After what seemed like weeks of scavenging for a decent meal, Ghost spotted signs of life in one of our lesser visited areas.  I was behind him, my energy low, feeling weary, when his body language told me that food was in the horizon. I should have been excited but we’d had two or three false alarms by then, and I was tired. But his insistence made me draw closer to him, and there they were, a group of men, of different heights and sizes, busy building something. 

All Ghost and I saw was food, but we needed to be tactical. We knew how men were. We had dealt with other warriors in the region previously, and they’d killed some of our own. But there was something different about this group; they looked different and so we assumed they were different, but if we were going to take a risk, we needed to do it in the best way possible. So, we waited.  

The thing about wanting to do something right is that you must take your time, even when hunger makes you hallucinate or react in the most bizarre way. But like I said, we waited.  

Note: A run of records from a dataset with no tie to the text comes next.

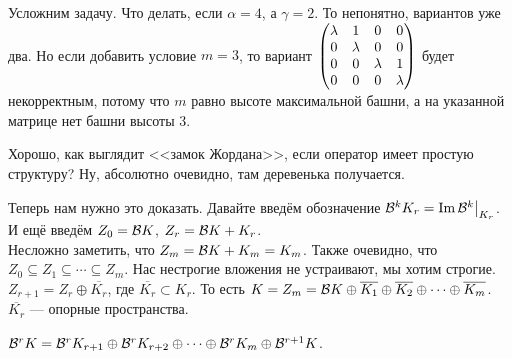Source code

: \documentclass{article}
\DeclareMathOperator{\operIm}{Im}
\let\Im\operIm
\begin{document}
\begin{itemize}
\begin{Example}
            Усложним задачу. Что делать, если $\alpha=4$, а $\gamma=2$. То непонятно, вариантов уже два. Но если добавить условие $m=3$, то вариант $\left(\begin{matrix}
                \lambda & 1 & 0 & 0\\
                0 & \lambda & 0 & 0\\
                0 & 0 & \lambda & 1\\
                0 & 0 & 0 & \lambda
            \end{matrix}\right)$ будет некорректным, потому что $m$ равно высоте максимальной башни, а на указанной матрице нет башни высоты 3.
        \end{Example}
        \begin{Example}
            Хорошо, как выглядит <<замок Жордана>>, если оператор имеет простую структуру? Ну, абсолютно очевидно, там деревенька получается.
        \end{Example}
        \begin{Comment}
            Теперь нам нужно это доказать. Давайте введём обозначение $\scriptB^kK_r=\Im\scriptB^k\big|_{K_r}$. И ещё введём $Z_0={\mathcal{B}} K$, $Z_r={\mathcal{B}} K+K_r$.\\
            Несложно заметить, что $Z_m={\mathcal{B}} K+K_m=K_m$. Также очевидно, что $Z_0\subseteq Z_1\subseteq\cdots\subseteq Z_m$. Нас нестрогие вложения не устраивают, мы хотим строгие. $Z_{r+1}=Z_r\oplus\overline{K_r}$, где $\overline{K_r}\subset K_r$. То есть $K=Z_m={\mathcal{B}} K\oplus\overline{K_1}\oplus\overline{K_2}\oplus\cdots\oplus\overline{K_m}$. $\overline{K_r}$ --- опорные пространства.
        \end{Comment}
        \thm ${\mathcal{B}}^rK={\mathcal{B}}^rK_{r+1}\oplus{\mathcal{B}}^rK_{r+2}\oplus\cdots\oplus{\mathcal{B}}^rK_m\oplus{\mathcal{B}}^{r+1}K$.
        \begin{Proof}

\end{Proof}
\end{itemize}
\end{document}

Our best chance of getting our food was in the dead of night, when these foreign humans were asleep. And so, our first meal heist was at night. Maybe that’s how I acquired the name Darkness… but I digress. We crept into one of the tents and pounced on the sleeping humans. I remember that first bite, even as he screamed, for me it was a satisfaction. He was easy to chew, and I took my time unbothered by Ghost and his prey. More screams followed. It seemed word had gone round that we were in the camp. But I didn’t care. After several bites, I dragged my meal out and walked back home. 

The next nine months were somewhat blissful to say the least. We scared the humans, but we got our meals… we survived. And then one of them killed Ghost. I was angry, determined to kill more of them – not just for food, but to scare them for what they did to my brother. I probably didn’t think this through enough because 20 days later, I faced my own fate. 

I can’t tell you how many kills we made. For me it was about getting my meal, being satisfied. Ok, if you insist, it was probably between 50 and 100 people building that railway across the Tsavo.